▸ **Saved entries**
============================================================

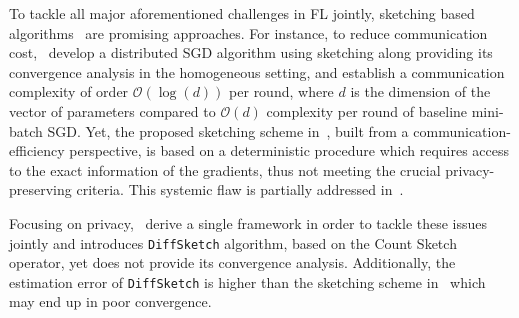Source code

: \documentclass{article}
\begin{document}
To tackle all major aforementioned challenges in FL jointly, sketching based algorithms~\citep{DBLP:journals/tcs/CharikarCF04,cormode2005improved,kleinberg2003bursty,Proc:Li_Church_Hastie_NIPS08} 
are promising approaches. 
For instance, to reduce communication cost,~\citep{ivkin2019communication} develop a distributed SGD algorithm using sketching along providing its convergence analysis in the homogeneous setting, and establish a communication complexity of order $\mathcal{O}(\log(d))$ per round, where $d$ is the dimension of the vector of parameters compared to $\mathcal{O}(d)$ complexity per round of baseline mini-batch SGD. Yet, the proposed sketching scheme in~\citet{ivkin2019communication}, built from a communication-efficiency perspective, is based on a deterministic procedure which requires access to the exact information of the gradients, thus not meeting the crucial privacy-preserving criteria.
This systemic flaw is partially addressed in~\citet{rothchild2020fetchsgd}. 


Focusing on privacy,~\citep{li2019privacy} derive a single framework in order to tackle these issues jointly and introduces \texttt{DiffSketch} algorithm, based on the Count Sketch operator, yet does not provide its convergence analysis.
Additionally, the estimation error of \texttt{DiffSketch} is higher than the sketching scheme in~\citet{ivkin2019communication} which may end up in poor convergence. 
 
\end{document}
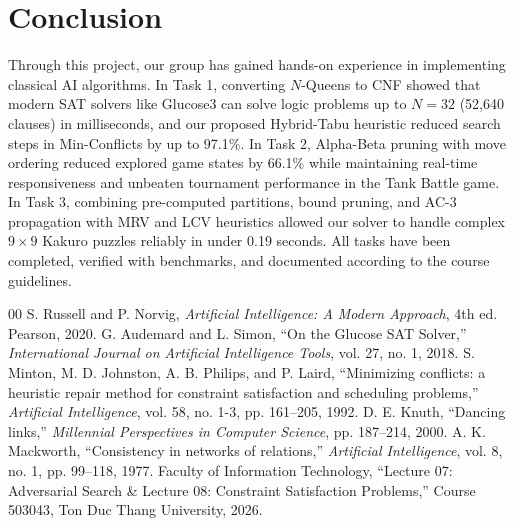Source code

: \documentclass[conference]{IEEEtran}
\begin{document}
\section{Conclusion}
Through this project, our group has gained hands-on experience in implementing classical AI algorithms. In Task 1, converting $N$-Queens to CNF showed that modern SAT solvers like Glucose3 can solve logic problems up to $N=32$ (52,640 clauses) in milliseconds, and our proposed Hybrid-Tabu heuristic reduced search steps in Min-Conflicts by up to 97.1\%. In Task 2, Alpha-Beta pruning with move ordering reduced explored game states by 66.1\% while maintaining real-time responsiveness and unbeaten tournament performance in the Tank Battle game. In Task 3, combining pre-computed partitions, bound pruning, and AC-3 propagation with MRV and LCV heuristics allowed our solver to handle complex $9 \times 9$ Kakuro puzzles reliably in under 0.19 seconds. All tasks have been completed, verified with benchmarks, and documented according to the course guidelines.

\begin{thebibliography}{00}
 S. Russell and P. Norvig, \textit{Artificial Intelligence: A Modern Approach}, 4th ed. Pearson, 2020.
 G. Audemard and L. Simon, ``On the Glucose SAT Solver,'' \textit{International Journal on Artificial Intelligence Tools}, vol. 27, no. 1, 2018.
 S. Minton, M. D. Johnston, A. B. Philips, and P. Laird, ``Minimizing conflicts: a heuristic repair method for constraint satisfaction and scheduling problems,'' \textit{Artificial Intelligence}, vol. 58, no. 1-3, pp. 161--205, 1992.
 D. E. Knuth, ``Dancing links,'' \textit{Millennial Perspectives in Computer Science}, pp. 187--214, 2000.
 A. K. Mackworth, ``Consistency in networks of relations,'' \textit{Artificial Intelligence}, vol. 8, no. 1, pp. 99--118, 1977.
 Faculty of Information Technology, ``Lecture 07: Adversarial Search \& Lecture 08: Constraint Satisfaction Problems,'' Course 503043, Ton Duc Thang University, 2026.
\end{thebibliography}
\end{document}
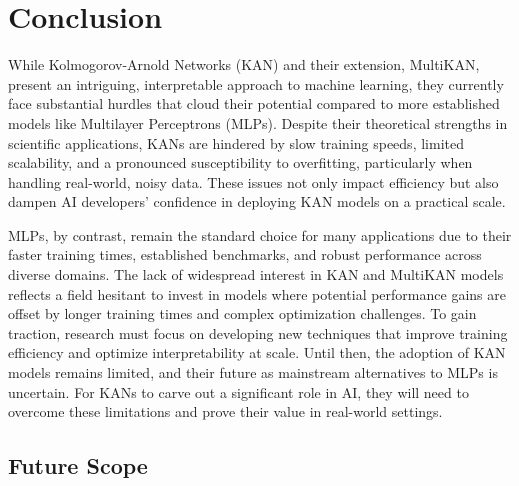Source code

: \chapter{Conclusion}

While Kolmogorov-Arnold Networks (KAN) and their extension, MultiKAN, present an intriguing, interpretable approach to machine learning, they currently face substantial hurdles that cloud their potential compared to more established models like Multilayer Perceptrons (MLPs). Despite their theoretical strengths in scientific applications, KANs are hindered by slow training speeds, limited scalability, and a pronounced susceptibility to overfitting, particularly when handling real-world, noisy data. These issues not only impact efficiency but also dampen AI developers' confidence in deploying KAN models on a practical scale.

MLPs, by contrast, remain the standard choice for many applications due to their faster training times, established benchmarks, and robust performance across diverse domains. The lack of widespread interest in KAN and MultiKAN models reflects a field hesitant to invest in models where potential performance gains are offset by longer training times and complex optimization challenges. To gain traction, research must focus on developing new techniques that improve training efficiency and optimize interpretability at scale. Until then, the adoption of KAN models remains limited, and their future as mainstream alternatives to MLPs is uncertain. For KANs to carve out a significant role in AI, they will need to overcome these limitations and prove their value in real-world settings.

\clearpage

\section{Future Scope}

============================================================

▸ **The task**
Within the data above, find the lines that contain the word "Conclusion" and copy each of them.

▸ **Answer to the exercise**
\section{Conclusion}
: \chapter{Conclusion}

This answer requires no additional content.